## [Source material]
*** Block opens ***

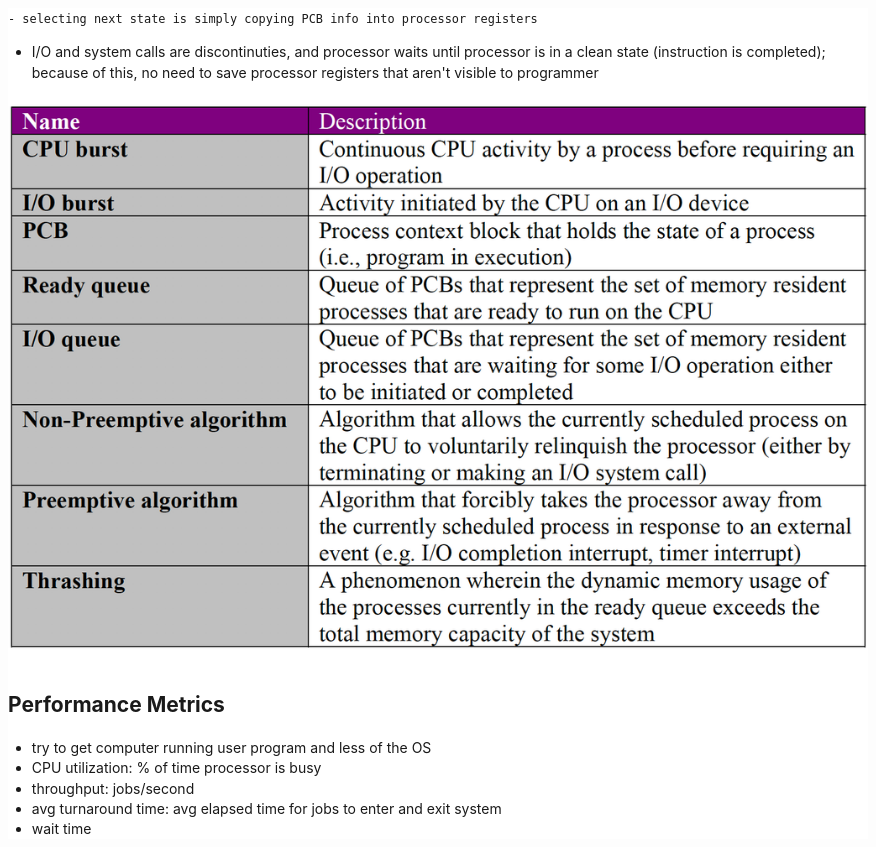     - selecting next state is simply copying PCB info into processor registers
- I/O and system calls are discontinuties, and processor waits until processor is in a clean state (instruction is completed); because of this, no need to save processor registers that aren't visible to programmer

![Screen Shot 2020-02-20 at 12.13.06 AM.png](./images/ch6/6df58853.png)

## Performance Metrics
- try to get computer running user program and less of the OS
- CPU utilization: % of time processor is busy
- throughput: jobs/second
- avg turnaround time: avg elapsed time for jobs to enter and exit system
- wait time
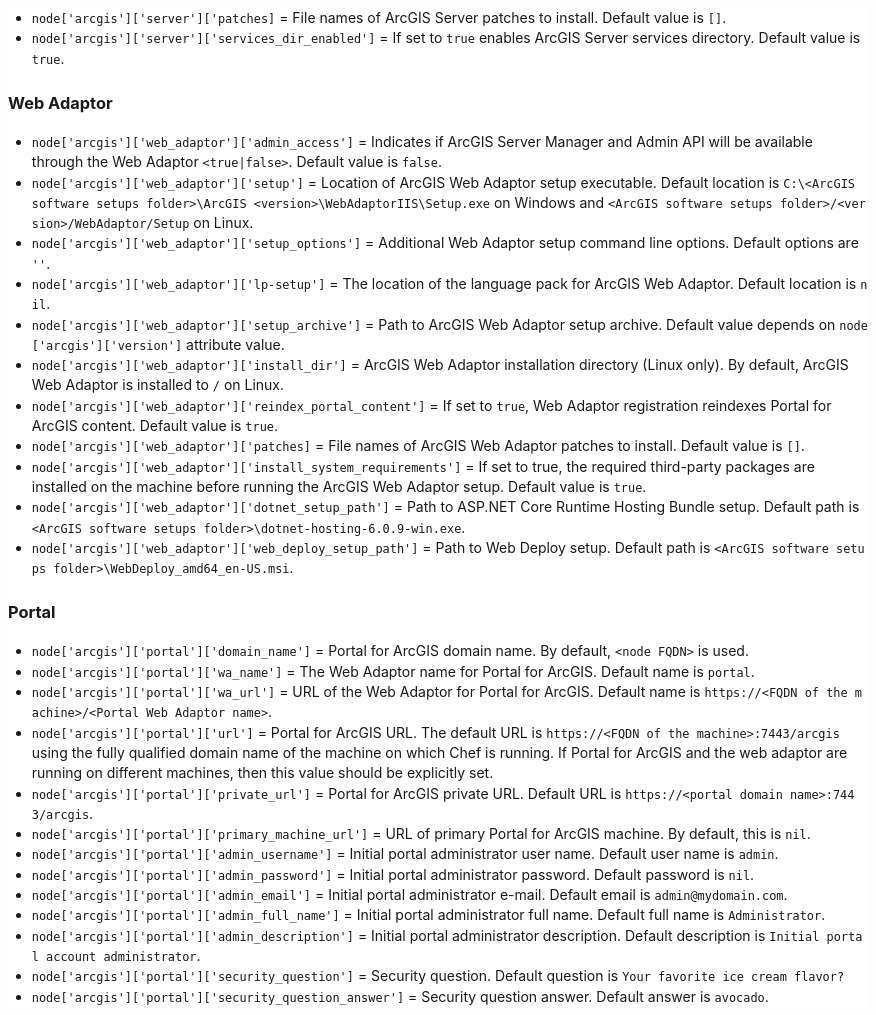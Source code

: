 * `node['arcgis']['server']['patches]` = File names of ArcGIS Server patches to install. Default value is `[]`.
* `node['arcgis']['server']['services_dir_enabled']` = If set to `true` enables ArcGIS Server services directory. Default value is `true`.

### Web Adaptor

* `node['arcgis']['web_adaptor']['admin_access']` = Indicates if ArcGIS Server Manager and Admin API will be available through the Web Adaptor `<true|false>`. Default value is `false`.
* `node['arcgis']['web_adaptor']['setup']` = Location of ArcGIS Web Adaptor setup executable. Default location is `C:\<ArcGIS software setups folder>\ArcGIS <version>\WebAdaptorIIS\Setup.exe` on Windows and `<ArcGIS software setups folder>/<version>/WebAdaptor/Setup` on Linux.
* `node['arcgis']['web_adaptor']['setup_options']` = Additional Web Adaptor setup command line options. Default options are `''`.
* `node['arcgis']['web_adaptor']['lp-setup']` = The location of the language pack for ArcGIS Web Adaptor. Default location is `nil`.
* `node['arcgis']['web_adaptor']['setup_archive']` = Path to ArcGIS Web Adaptor setup archive. Default value depends on `node['arcgis']['version']` attribute value. 
* `node['arcgis']['web_adaptor']['install_dir']` = ArcGIS Web Adaptor installation directory (Linux only). By default, ArcGIS Web Adaptor is installed to `/` on Linux.
* `node['arcgis']['web_adaptor']['reindex_portal_content']` = If set to `true`, Web Adaptor registration reindexes Portal for ArcGIS content. Default value is `true`.
* `node['arcgis']['web_adaptor']['patches]` = File names of ArcGIS Web Adaptor patches to install. Default value is `[]`.
* `node['arcgis']['web_adaptor']['install_system_requirements']` = If set to true, the required third-party packages are installed on the machine before running the ArcGIS Web Adaptor setup. Default value is `true`.
* `node['arcgis']['web_adaptor']['dotnet_setup_path']` = Path to ASP.NET Core Runtime Hosting Bundle setup. Default path is `<ArcGIS software setups folder>\dotnet-hosting-6.0.9-win.exe`.
* `node['arcgis']['web_adaptor']['web_deploy_setup_path']` = Path to Web Deploy setup. Default path is `<ArcGIS software setups folder>\WebDeploy_amd64_en-US.msi`.

### Portal

* `node['arcgis']['portal']['domain_name']` = Portal for ArcGIS domain name. By default, `<node FQDN>` is used.
* `node['arcgis']['portal']['wa_name']` = The Web Adaptor name for Portal for ArcGIS. Default name is `portal`.
* `node['arcgis']['portal']['wa_url']` = URL of the Web Adaptor for Portal for ArcGIS. Default name is `https://<FQDN of the machine>/<Portal Web Adaptor name>`.
* `node['arcgis']['portal']['url']` = Portal for ArcGIS URL. The default URL is `https://<FQDN of the machine>:7443/arcgis` using the fully qualified domain name of the machine on which Chef is running. If Portal for ArcGIS and the web adaptor are running on different machines, then this value should be explicitly set.
* `node['arcgis']['portal']['private_url']` = Portal for ArcGIS private URL. Default URL is `https://<portal domain name>:7443/arcgis`.
* `node['arcgis']['portal']['primary_machine_url']` = URL of primary Portal for ArcGIS machine. By default, this is `nil`.
* `node['arcgis']['portal']['admin_username']` = Initial portal administrator user name. Default user name is `admin`.
* `node['arcgis']['portal']['admin_password']` = Initial portal administrator password. Default password is `nil`.
* `node['arcgis']['portal']['admin_email']` = Initial portal administrator e-mail. Default email is `admin@mydomain.com`.
* `node['arcgis']['portal']['admin_full_name']` = Initial portal administrator full name. Default full name is `Administrator`.
* `node['arcgis']['portal']['admin_description']` = Initial portal administrator description. Default description is `Initial portal account administrator`.
* `node['arcgis']['portal']['security_question']` = Security question. Default question is `Your favorite ice cream flavor?`
* `node['arcgis']['portal']['security_question_answer']` = Security question answer. Default answer is `avocado`.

*** Block closes ***

## [Required work]
Using only the listing above, restate exactly the lines from the line containing "portal administrator user" through the line containing "portal administrator password.", both included.

## [Solution to this exercise]
* `node['arcgis']['portal']['admin_username']` = Initial portal administrator user name. Default user name is `admin`.
* `node['arcgis']['portal']['admin_password']` = Initial portal administrator password. Default password is `nil`.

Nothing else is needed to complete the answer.